A cet égard, Mussolini demeure certainement le moins connu de ces dictateurs. Sans doute parce que la Deuxième Guerre mondiale l'a mis au second plan derrière Hitler ou parce que le fascisme dont il fut l'instigateur est devenu un terme "fourre-tout" qui recouvre aujourd'hui une pléthore de sens, on ne garde souvent de lui qu'une image caricaturale. Pierre Milza, professeur d'histoire contemporaine à l'Institut d'Etudes Politiques de Paris, nous offre une magistrale biographie de Mussolini, étayée par une vaste bibliographie et la richesse de ses travaux antérieurs. De sa Romagne natale à la macabre mise en scène de sa mort sur la place Loreto à Milan, s'ébauche le portrait tout en nuances du dictateur italien soumis à l'analyse de l'historien, loin des poncifs, sans complaisance mais surtout se conformant à une réelle démarche historique excluant tout déterminisme.
Avant d'entrer plus avant dans le contenu même de cette étude, il faut s'arrêter sur le remarquable avant-propos de l'auteur qui opère ici un véritable retour sur lui-même et sa brillante carrière, largement consacrée à l'étude de l'Italie contemporaine et du fascisme. L'honnêteté intellectuelle qui sous-tend les propos de Pierre Milza donne le sentiment au lecteur de comprendre enfin ce qui fait de l'historien un universitaire à part. La modestie, la rigueur, la remise en cause permanente s'allient à la passion pour rendre compte de ce qui a fait notre histoire. Loin de renier ses publications précédentes, Pierre Milza les enrichit et leur donne ici une autre dimension en ajoutant à l'étude des tendances "lourdes" et du temps "long" - si chers à l'école des Annales - une analyse plus anthropocentriste, plus événementielle, en un mot plus proche des repères les plus tangibles du passé. Ajoutant à un tableau pertinent de l'évolution politique, sociale, économique et diplomatique de l'Italie une analyse pointue des éléments marquants de la vie du Duce, l'auteur permet de comprendre comment Mussolini parvint à prendre le pouvoir et à l'accaparer pendant plus de vingt ans.

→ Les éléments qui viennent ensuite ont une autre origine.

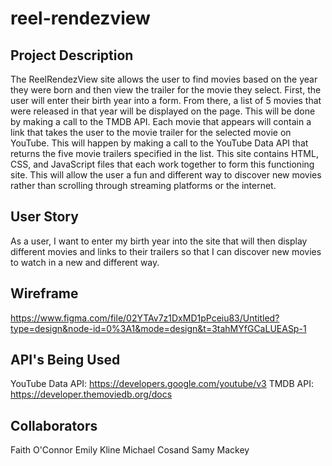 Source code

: # reel-rendezview

## Project Description
The ReelRendezView site allows the user to find movies based on the year they were born and then view the trailer for the movie they select. First, the user will enter their birth year into a form. From there, a list of 5 movies that were released in that year will be displayed on the page. This will be done by making a call to the TMDB API. Each movie that appears will contain a link that takes the user to the movie trailer for the selected movie on YouTube. This will happen by making a call to the YouTube Data API that returns the five movie trailers specified in the list. This site contains HTML, CSS, and JavaScript files that each work together to form this functioning site. This will allow the user a fun and different way to discover new movies rather than scrolling through streaming platforms or the internet. 

## User Story
As a user, I want to enter my birth year into the site that will then display different movies and links to their trailers so that I can discover new movies to watch in a new and different way. 

## Wireframe
https://www.figma.com/file/02YTAv7z1DxMD1pPceiu83/Untitled?type=design&node-id=0%3A1&mode=design&t=3tahMYfGCaLUEASp-1

## API's Being Used
YouTube Data API: https://developers.google.com/youtube/v3
TMDB API: https://developer.themoviedb.org/docs 

## Collaborators
Faith O'Connor
Emily Kline
Michael Cosand
Samy Mackey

On reste ébahi de constater à quel point l'émergence du premier fascisme est tributaire de la personnalité du futur Duce. Les origines de Mussolini prennent racine au coeur de la Romagne, région italienne de forte tradition révolutionnaire. Il est issu d'une famille de petits possédants que des revers de fortune ont ruiné et conduit au bord de la prolétarisation sans pour autant l'assimiler à la masse des ouvriers et des manoeuvres. Alessandro Mussolini, son père, est forgeron mais il tient un bistrot où se croisent anarchistes, révolutionnaires et socialistes de tout poil. Sa mère, Rosa, est institutrice et possède quelques biens qui permettent à la famille Mussolini de subsister, particulièrement lorsque Alessandro est emprisonné pour son activisme politique. Véritable "homme du peuple", Benito n'en bénéficie pas moins d'une éducation qui s'assimile plus à celle de la petite bourgeoisie qu'à celle des classes populaires en général. Baigné dans une agitation politique permanente, enclin à jouer les petits chefs de bande et souvent rétif à la discipline imposée par ses professeurs, Benito s'engage rapidement dans la voie de l'activisme révolutionnaire.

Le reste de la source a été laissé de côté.